### DIRECTIONS FOR THIS TASK
From the data underneath, reproduce exactly the stretch that begins at the line with "# Structurizr documentation" and ends after the line with "If you'd like".

(Dataset records)
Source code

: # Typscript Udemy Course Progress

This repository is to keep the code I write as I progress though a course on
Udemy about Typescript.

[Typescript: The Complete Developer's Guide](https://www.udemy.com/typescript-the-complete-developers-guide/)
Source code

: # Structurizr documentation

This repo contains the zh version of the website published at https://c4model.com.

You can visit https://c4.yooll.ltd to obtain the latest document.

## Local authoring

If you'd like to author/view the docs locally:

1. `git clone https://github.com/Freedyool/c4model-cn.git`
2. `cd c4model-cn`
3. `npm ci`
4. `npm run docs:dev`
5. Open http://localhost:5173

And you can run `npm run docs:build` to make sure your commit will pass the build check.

...

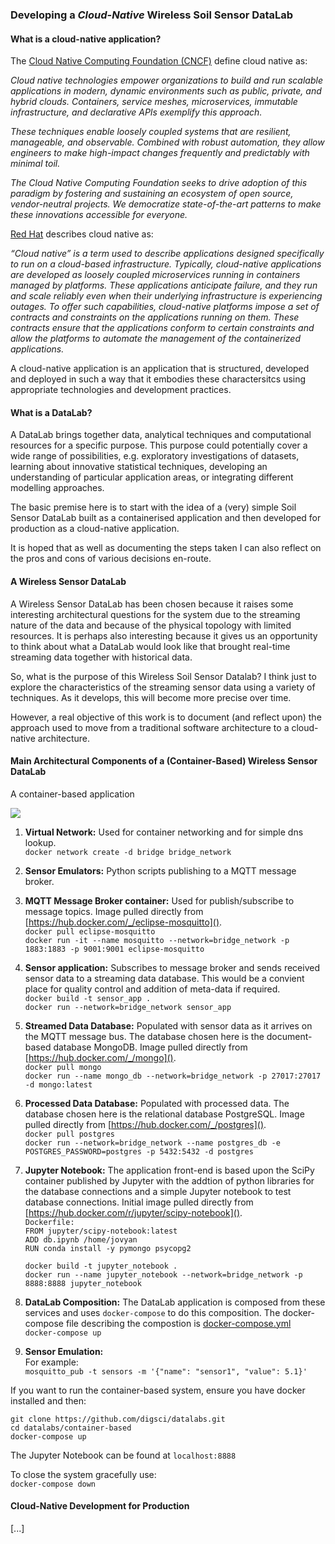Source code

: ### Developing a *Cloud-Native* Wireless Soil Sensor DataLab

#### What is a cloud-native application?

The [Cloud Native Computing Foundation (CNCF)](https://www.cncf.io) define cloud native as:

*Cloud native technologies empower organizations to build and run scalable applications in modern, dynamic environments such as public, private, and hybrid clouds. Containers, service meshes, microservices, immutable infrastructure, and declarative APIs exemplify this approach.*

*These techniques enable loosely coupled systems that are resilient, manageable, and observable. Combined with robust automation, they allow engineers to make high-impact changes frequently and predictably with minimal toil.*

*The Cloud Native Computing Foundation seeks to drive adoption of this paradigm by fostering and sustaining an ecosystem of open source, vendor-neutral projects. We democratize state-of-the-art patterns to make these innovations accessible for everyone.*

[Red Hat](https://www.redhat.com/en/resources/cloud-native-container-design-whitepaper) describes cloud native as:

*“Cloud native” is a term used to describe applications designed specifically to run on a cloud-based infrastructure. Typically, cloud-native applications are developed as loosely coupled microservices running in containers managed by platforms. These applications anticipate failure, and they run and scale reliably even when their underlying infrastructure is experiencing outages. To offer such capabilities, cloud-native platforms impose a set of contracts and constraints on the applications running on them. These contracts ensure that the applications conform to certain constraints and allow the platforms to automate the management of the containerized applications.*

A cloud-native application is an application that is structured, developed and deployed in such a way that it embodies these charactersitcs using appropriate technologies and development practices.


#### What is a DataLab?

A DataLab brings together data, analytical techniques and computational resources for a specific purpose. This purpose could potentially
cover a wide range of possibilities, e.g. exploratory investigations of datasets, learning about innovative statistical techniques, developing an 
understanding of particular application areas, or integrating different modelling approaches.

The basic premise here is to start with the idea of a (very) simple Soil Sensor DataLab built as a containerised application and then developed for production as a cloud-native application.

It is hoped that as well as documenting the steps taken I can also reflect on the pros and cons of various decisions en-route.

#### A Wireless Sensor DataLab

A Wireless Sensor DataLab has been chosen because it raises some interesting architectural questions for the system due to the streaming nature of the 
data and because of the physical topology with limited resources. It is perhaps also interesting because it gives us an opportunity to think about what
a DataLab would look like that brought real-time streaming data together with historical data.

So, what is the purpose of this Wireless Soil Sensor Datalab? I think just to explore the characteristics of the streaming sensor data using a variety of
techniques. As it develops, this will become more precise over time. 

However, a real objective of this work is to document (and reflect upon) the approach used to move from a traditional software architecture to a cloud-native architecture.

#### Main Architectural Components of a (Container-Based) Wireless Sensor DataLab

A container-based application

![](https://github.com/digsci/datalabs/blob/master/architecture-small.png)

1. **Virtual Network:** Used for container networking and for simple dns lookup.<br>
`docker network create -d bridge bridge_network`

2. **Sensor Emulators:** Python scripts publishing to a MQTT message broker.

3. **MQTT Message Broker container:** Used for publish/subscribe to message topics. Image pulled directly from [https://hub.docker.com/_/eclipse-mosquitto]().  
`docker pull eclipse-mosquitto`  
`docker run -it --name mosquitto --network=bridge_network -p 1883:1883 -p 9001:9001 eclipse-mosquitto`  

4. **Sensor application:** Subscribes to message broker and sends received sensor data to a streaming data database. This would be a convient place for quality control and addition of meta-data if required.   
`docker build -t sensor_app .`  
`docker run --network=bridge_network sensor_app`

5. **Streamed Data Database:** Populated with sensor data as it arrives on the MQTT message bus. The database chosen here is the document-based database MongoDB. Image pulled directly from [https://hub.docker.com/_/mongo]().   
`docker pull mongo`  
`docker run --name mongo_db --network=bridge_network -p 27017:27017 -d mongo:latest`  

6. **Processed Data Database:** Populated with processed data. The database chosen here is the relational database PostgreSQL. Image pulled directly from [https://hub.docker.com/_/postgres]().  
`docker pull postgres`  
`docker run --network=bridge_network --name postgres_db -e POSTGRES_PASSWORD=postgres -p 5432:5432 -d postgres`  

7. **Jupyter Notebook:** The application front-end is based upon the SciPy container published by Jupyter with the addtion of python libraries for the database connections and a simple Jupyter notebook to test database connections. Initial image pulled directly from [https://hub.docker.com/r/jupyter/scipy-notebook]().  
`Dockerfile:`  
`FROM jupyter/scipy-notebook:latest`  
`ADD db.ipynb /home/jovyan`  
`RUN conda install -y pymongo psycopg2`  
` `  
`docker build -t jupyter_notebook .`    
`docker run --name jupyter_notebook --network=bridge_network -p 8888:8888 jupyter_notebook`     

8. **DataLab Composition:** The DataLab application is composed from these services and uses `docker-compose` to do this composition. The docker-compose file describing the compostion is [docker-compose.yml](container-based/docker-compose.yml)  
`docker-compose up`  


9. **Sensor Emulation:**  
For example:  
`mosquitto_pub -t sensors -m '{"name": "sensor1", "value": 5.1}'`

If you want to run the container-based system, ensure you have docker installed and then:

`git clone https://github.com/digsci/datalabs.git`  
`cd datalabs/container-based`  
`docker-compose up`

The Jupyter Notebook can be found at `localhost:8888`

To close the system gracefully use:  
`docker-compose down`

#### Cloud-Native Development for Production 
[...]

### TASK RESULT
: # Structurizr documentation

This repo contains the zh version of the website published at https://c4model.com.

You can visit https://c4.yooll.ltd to obtain the latest document.

## Local authoring

If you'd like to author/view the docs locally:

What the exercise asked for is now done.